However, transverse widening of the bag mouth opening is primarily brought about a positive reverse movement of the chain due to reverse running of the drive means 25. This reverse drive of the chain occurs while the finger 100 is disposed in the loop opening 62 of a subsequent bag, thus holding that bag and the remainder upstream portion of the chain against backward movement. Reverse conduction of the chain develops slack formation in the bag to be filled which manifests itself by transverse separation of the fully opened bag fastener profiles for widening of the mouth opening.
With the bag mouth fully opened, a suitable dispensing mechanism 99 is actuated, either manually or automatically in response to, for example, the end of the reverse drive of the drive means 25, to release a predetermined amount of fill material, such as candy pieces, into the confines of the bag. When filling is completed, the recessed control surface portions of the rotatable cam 164 engage against the cam follower roller 163, enabling the spring 169 to again raise the lever arm 161 upwardly, thus raising the paddle element 153 to its original retracted position X, after the pin 171 riding in the cam groove 170 causes the paddle to turn back through 90°.
With the paddle 153 retracted and the bag filled, the drive means again conduct the bag chain forward along the transport path bringing the filled bag into the closing station 23. As the filled bag is carried forwardly, the bag bottom end N can be supported on the belt conveyor 140, while the upper end of the bag continues to be supported by receipt of the fastener strip profiles of the chain in the transport path track means. Proceeding into the drive and closing station 23, the opposed strip elements of the fastener 29 are squeezed back together into closed or interlocked engagement by guide track means surfaces 180 and 181 constructed in the manner of guide track entry portion 39.
The drive means 25 are contained in the station 23 and operation thereof will now be described with reference to FIGS. 14-16. The bag chain is conducted through a housing block portion 190 in the closing station which extends transversely across the transport path 20. Within the housing block 190, there is provided a laterally directed rack member 191 which is carried by a laterally reciprocable support block 192 positioned in a slide track 193 formed in the housing block 190. The support block 192 is formed with a downwardly extending pin member 194 connected to the free end of a transversely directed lever arm 195. The lever arm 195 is pinned at its other end for lateral pivotal movement relative to the housing block 190 and is formed intermediately with a downwarly extending cam follower pin 196 which rides in a suitably contoured cam slot 197 formed on the annular surface of a rotary cam member 198 keyed to the driveshaft 41. Rotation of the cam 198 causes the lever arm 195 to be pivoted laterally back and forth, with suitable dwell periods, causing corresponding reciprocable movement of the support block 192.

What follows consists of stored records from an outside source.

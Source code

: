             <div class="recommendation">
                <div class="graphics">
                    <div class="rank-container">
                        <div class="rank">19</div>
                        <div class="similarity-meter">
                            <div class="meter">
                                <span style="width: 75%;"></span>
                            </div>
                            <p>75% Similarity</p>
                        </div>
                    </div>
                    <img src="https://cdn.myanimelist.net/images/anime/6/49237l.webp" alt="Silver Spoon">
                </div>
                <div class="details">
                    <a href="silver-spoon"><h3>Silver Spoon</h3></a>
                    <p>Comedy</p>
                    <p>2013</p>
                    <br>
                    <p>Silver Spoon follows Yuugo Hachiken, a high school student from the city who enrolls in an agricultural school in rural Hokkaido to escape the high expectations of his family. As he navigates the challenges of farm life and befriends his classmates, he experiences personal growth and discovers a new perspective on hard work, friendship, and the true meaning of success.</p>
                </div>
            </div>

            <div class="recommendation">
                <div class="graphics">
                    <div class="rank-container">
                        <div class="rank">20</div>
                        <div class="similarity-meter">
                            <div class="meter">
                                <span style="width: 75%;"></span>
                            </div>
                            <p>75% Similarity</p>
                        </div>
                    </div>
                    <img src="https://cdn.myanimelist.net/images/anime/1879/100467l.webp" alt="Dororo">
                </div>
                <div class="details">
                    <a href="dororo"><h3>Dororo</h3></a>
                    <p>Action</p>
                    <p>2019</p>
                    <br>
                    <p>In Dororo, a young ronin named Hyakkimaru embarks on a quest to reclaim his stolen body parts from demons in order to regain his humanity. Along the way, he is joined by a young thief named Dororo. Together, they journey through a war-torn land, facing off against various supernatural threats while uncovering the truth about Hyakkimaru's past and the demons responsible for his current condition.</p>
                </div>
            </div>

The rack member 191 is formed with first and second sets 200 and 201 of driving teeth, the first set 200 being much shorter than the second. Interposed between the teeth sets is an untoothed gap 202 which serves as a free space. The two teeth sets engage with corresponding respective drive gears 203 and 204. The gears 203 and 204 are mounted on a vertically extending rotatable shaft means in the housing block 190. The upper ends of each of the vertical shafts for the gears 203 and 204 are formed with reduced pin members supported in differently arranged oblong slots 207 and 208, respectively, formed in an upper surface of the housing block 190. The reduced pin portions of the shafts are biased in the slots 206 and 207 by suitable spring clip members 208 and 209, respectively. By virtue of this arrangement, the drive gear 204 is drivingly engaged with the second teeth set portion 201 of the rack member 191 for rotation during forward lateral movement of the rack member; whereas, during this same movement of the rack 191, the vertical shaft for the drive gear 203 slips in the slot 206 such that gear 203 is not drivingly engaged with the first set of teeth 200.

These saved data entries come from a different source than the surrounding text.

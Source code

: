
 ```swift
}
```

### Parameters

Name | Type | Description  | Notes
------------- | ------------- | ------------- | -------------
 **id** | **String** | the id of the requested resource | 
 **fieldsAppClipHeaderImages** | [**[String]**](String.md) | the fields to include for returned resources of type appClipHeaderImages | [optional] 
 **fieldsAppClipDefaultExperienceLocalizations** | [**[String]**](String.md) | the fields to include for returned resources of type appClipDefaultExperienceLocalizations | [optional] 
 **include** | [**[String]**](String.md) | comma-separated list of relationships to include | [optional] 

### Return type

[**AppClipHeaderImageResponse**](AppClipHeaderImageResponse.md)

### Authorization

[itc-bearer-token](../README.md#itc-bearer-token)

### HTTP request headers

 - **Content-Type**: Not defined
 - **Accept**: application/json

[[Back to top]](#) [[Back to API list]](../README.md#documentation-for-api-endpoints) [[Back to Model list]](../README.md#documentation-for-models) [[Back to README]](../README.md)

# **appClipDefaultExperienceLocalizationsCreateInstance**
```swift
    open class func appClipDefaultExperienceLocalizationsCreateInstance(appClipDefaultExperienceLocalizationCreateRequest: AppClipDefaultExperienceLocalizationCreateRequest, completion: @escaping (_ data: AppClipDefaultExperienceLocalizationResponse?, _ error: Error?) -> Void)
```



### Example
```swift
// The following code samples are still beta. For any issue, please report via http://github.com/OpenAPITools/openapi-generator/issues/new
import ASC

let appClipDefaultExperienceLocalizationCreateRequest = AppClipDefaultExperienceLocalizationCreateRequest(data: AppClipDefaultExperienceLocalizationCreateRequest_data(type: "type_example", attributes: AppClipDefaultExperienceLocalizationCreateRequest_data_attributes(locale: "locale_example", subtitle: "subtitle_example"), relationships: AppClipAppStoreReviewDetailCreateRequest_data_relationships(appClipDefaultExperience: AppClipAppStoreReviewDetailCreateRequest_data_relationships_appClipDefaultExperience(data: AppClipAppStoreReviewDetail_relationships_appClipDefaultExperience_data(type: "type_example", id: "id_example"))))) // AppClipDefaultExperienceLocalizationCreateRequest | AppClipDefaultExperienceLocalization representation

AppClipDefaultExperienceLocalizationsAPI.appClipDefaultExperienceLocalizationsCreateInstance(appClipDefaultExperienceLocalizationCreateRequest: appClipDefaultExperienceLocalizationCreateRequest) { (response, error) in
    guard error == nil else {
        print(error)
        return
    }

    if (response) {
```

Mounted on each of the vertical shafts for corresponding respective rotation with the drive gears 203 and 204 are gear wheels 210 and 211, respectively. The gear teeth of these gear wheels engage with a further gear wheel member 212 mounted for rotation on a vertical shaft 213 positioned in the housing block substantially outwardly and between the gear wheels 210 and 211. The gear wheel 212 is the first of a gear drive chain for the transmission of simultaneous driving velocity to four vertical rotary shafts 213, 214, 215, and 216, supported in the housing block 190 and positioned on opposed sides of the bag chain flow path through the drive station 24. The bear train comprises the following gears: a larger gear wheel 220 connected for rotation with the shaft 213 for engaging a like-diameter large gear wheel 221 connected to the shaft 214. Beneath the large gear wheel 221 is a reduced diameter gear 222 of the same diameter as gear 212, which engages with an idler gear 223. The idler gear 223 engages with a further gear wheel 224 of a diameter equal to the diameter of the gears 222 and 212 and which is connected for rotation with the shaft 215. Overlying the gear wheel 224 is a large gear wheel 225 of like diameter with gear 221 which drivingly engages with a further like-diameter gear wheel 226 connected for rotation with the shaft 216.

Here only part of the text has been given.